#### PROBLEM STATEMENT:
Look for the string "please" in the listing below and copy every line in which it appears.

#### EXERCISE MATERIAL:
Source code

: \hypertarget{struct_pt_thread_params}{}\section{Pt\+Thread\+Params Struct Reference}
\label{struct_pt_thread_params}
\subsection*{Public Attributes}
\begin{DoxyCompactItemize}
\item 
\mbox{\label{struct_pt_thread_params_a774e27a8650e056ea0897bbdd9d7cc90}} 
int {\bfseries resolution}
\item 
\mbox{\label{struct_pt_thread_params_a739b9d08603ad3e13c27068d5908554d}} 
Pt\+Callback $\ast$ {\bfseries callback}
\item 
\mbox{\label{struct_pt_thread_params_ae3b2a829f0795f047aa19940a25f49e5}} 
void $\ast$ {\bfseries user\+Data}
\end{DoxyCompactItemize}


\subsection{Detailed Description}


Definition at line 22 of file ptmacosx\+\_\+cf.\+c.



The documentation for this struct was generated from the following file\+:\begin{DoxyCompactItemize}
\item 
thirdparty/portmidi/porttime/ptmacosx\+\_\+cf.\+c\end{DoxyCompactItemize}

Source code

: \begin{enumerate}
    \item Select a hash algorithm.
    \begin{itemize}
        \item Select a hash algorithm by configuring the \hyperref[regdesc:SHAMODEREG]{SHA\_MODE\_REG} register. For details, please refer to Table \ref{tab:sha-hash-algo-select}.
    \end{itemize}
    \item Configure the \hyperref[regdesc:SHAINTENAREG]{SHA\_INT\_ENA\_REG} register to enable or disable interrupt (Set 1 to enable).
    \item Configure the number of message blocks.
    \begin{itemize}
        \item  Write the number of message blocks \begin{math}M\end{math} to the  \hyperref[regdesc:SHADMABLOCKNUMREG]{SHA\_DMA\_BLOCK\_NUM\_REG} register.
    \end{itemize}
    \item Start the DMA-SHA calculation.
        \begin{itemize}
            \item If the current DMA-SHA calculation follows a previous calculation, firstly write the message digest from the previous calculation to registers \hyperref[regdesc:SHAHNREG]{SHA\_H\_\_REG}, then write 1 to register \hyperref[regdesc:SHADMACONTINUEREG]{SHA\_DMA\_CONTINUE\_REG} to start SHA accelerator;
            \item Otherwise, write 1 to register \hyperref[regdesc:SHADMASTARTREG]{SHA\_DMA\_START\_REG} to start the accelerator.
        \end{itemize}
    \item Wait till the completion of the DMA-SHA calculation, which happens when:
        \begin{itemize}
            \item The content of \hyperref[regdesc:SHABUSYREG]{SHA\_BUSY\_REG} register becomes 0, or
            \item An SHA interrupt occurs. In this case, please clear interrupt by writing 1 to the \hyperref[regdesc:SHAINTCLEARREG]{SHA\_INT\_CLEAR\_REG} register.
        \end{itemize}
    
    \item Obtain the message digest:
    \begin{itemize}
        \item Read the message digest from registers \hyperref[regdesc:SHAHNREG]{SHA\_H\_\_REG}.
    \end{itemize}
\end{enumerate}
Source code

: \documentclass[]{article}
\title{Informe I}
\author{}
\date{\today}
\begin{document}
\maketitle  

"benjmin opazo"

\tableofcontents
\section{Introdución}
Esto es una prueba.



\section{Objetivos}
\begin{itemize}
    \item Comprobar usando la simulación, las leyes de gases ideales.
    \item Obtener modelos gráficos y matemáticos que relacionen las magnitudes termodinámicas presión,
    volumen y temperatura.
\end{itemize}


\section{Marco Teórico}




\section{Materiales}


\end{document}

#### RESPONSE TO THIS TASK:
        \item Select a hash algorithm by configuring the \hyperref[regdesc:SHAMODEREG]{SHA\_MODE\_REG} register. For details, please refer to Table \ref{tab:sha-hash-algo-select}.
            \item An SHA interrupt occurs. In this case, please clear interrupt by writing 1 to the \hyperref[regdesc:SHAINTCLEARREG]{SHA\_INT\_CLEAR\_REG} register.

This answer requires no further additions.